西山雄介が駒澤大で得た財産、世界陸上マラソンの経験を生かしてパリ五輪へ

 西山雄は懸命に腕を振っていた。ゴールまで残り300メートル付近。フィニッシュ地点の時計が2時間5分51秒を示した。この瞬間、パリへの道は閉ざされた。

 顔を覆う。「五輪に行きたかった。ただそれだけです……」。あふれる涙を抑えきれなかった。

 代表枠獲得の自信はあった。「設定記録を突破するだけの練習は積めた」。だが、レース中、想定外の事態に対応できなかった。

 ペースメーカー(PM)の走りが安定しない。下りが続き「貯金」できるはずの最初の5キロは、予定より10秒ほど遅いタイムで通過。

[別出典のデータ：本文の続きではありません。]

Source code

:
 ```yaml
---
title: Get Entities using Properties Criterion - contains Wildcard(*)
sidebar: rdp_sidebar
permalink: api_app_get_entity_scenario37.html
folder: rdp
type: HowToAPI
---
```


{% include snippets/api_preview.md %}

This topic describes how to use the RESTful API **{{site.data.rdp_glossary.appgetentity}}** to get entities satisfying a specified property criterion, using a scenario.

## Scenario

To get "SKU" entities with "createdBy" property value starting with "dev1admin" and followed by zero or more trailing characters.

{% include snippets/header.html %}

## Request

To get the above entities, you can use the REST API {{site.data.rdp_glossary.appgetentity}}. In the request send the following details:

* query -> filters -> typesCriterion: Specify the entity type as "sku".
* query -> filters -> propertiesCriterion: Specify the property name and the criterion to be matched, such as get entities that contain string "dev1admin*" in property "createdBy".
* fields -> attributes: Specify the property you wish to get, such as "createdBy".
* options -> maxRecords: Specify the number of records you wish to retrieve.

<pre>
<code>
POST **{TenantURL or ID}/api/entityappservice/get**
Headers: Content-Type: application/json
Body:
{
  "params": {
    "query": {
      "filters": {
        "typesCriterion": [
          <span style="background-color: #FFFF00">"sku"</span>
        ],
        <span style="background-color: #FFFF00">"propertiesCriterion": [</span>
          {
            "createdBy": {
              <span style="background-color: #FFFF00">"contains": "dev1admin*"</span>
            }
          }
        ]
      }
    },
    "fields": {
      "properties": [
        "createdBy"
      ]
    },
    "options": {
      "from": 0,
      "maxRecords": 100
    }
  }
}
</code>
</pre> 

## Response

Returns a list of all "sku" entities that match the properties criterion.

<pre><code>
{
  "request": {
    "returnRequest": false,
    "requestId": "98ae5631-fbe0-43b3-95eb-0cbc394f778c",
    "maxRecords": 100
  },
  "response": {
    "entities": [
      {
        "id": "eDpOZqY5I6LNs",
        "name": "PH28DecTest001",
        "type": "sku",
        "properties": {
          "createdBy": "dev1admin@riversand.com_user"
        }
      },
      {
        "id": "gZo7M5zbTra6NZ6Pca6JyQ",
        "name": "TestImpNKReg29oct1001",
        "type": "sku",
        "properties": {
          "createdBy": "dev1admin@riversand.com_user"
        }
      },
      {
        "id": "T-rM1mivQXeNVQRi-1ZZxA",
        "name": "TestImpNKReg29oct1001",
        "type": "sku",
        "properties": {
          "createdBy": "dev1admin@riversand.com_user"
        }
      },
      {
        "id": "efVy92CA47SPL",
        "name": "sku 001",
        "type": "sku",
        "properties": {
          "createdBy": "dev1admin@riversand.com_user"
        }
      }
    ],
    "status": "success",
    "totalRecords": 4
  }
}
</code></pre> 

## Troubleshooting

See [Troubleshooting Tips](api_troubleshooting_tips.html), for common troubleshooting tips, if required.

19キロ過ぎには複数人の転倒に巻き込まれた。中間点(ハーフ)でも設定記録を切れるか微妙なペースで進んだ。

 こうした状況なら、勇気を出してレースを動かせばいい。大阪国際女子では前田穂南が21キロ付近でPMを置き去りにして仕掛け、日本記録を更新した。

 西山雄は「PMが思ったよりも遅かった」と感じつつ、「後半に攻める走りをすれば(設定記録を)切れる」と仕掛けなかった。30キロまでPM頼り。その後、劇的にタイムを縮めるだけの力は残っていなかった。日本陸連の瀬古利彦ロードランニングコミッションリーダーは「五輪へのプレッシャーなのかな」と嘆き、高岡寿成シニアディレクターも「レースは生もの。その中でどう対応するか」。

 世界との差は開くばかりだ。五輪代表3人には、本番ではわくわくするような攻める走りを期待したい。